Glacier as a National Park was only 10-years-old when Lyle Ruterbories was born. When the first cars drove over the completed Going-to-the-Sun-Highway Ruterbories was 13.
In his 70’s he became a ranger, and his wife Marge a campground host at the remote Kintla Lake campground.
Now, at the age of 93-and-a-half he’s still the camp ranger.
“My number one is the public, number two is taking care of the resources, and number three is I have to keep things in shape around the place,” Ruterbories said ranger duties have changed over the past 20-plus years. Now, the Park hires back country rangers to do things like patrolling. Today, he said his responsibilities include answering questions, keeping up the campground, and making sure people are keeping their campsites clear of bear attractants.
“In my 22 years here, I’ve never had a bear-food encounter. Not once, knock on wood, because that may happen tonight…” another duty is chopping and stacking firewood at the Kintla Ranger Station.
Ruterbories will celebrate his 94th birthday in February.

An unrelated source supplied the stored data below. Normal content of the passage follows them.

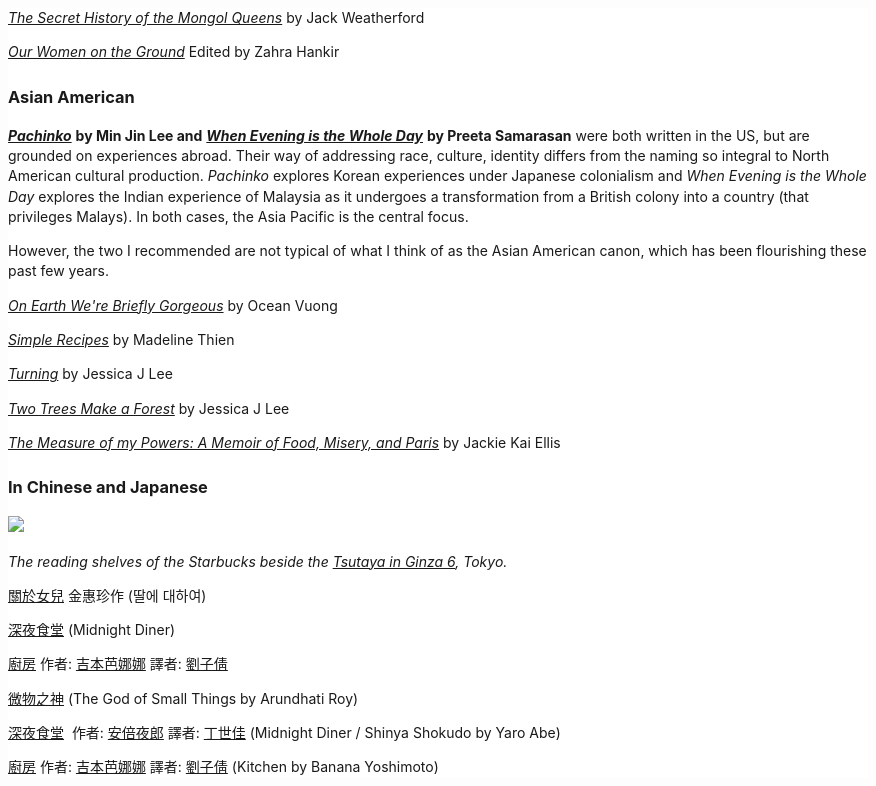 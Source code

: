 _[The Secret History of the Mongol Queens](https://www.goodreads.com/book/show/6648001-the-secret-history-of-the-mongol-queens?ac=1&from_search=true&qid=gZT2M7NHhp&rank=3)_ by Jack Weatherford

_[Our Women on the Ground](https://www.goodreads.com/book/show/42853221-our-women-on-the-ground?ac=1&from_search=true#)_ Edited by Zahra Hankir

### Asian American

_**[Pachinko](https://www.goodreads.com/book/show/34051011-pachinko?from_search=true)**_ **by Min Jin Lee and** _**[When Evening is the Whole Day](https://www.goodreads.com/book/show/2154433.Evening_Is_the_Whole_Day)**_ **by Preeta Samarasan** were both written in the US, but are grounded on experiences abroad. Their way of addressing race, culture, identity differs from the naming so integral to North American cultural production. _Pachinko_ explores Korean experiences under Japanese colonialism and _When Evening is the Whole Day_ explores the Indian experience of Malaysia as it undergoes a transformation from a British colony into a country (that privileges Malays). In both cases, the Asia Pacific is the central focus.  

However, the two I recommended are not typical of what I think of as the Asian American canon, which has been flourishing these past few years.

_[On Earth We're Briefly Gorgeous](https://www.goodreads.com/book/show/41880609-on-earth-we-re-briefly-gorgeous?ac=1&from_search=true&qid=MEPMVRWh3Q&rank=1)_ by Ocean Vuong

_[Simple Recipes](https://www.goodreads.com/book/show/961911.Simple_Recipes?from_search=true&qid=s0u5RQN1Cd&rank=2)_ by Madeline Thien

_[Turning](https://www.goodreads.com/book/show/33126842-turning?ac=1&from_search=true&qid=D79hGHsx5R&rank=2)_ by Jessica J Lee

_[Two Trees Make a Forest](https://www.goodreads.com/book/show/45755339-two-trees-make-a-forest)_ by Jessica J Lee

_[The Measure of my Powers: A Memoir of Food, Misery, and Paris](https://www.goodreads.com/book/show/35456684-the-measure-of-my-powers?from_search=true&qid=YCoDQWO9GV&rank=1)_ by Jackie Kai Ellis

### In Chinese and Japanese 

[![](https://thecupandtheroad.files.wordpress.com/2019/11/tsutaya-ginza-6-tokyo-5722.jpg?w=1920)](https://thecupandtheroad.files.wordpress.com/2019/11/tsutaya-ginza-6-tokyo-5722.jpg)

_The reading shelves of the Starbucks beside the [Tsutaya in Ginza 6](https://thecupandtheroad.com/2019/11/02/japanese-english-food-books-tokyo/), Tokyo._

[關於女兒](https://www.books.com.tw/products/0010811438) 金惠珍作 (딸에 대하여)

[深夜食堂](https://www.books.com.tw/products/0010522288) (Midnight Diner)

[廚房](https://www.books.com.tw/products/0010772884) 作者: [吉本芭娜娜](https://search.books.com.tw/search/query/key/%E5%90%89%E6%9C%AC%E8%8A%AD%E5%A8%9C%E5%A8%9C/adv_author/1/) 譯者: [劉子倩](https://search.books.com.tw/search/query/key/%E5%8A%89%E5%AD%90%E5%80%A9/adv_author/1/)

[微物之神](https://www.books.com.tw/products/0010763070) (The God of Small Things by Arundhati Roy)

[深夜食堂](https://www.books.com.tw/products/0010522288)  作者: [安倍夜郎](https://www.shogakukan.co.jp/author/263) 譯者: [丁世佳](https://search.books.com.tw/search/query/key/%E4%B8%81%E4%B8%96%E4%BD%B3/adv_author/1/) (Midnight Diner / Shinya Shokudo by Yaro Abe)

[廚房](https://www.books.com.tw/products/0010772884) 作者: [吉本芭娜娜](https://search.books.com.tw/search/query/key/%E5%90%89%E6%9C%AC%E8%8A%AD%E5%A8%9C%E5%A8%9C/adv_author/1/) 譯者: [劉子倩](https://search.books.com.tw/search/query/key/%E5%8A%89%E5%AD%90%E5%80%A9/adv_author/1/) (Kitchen by Banana Yoshimoto)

“It seems to me that I’ve lived a pretty straight life; I’ve never drank, I’ve never smoked, and, my attitude is when I’m talking to you, I feel the same age as you are. I never feel older- no older than anybody, even my great grandchildren,” or Ruterbories great-great grandchildren. He said he has 10 grandchildren, 20 great-grandchildren, and 7 great-great-grandchildren.
By this weekend Ruterbories will have his 1984 Westfalia Van packed up pulling his 19-73 VW bug back to his home in Colorado. He walks with a bit of limp, and said he’s considering a knee replacement surgery. He said if he gets that knee fixed, you’ll see him back at the camp next summer.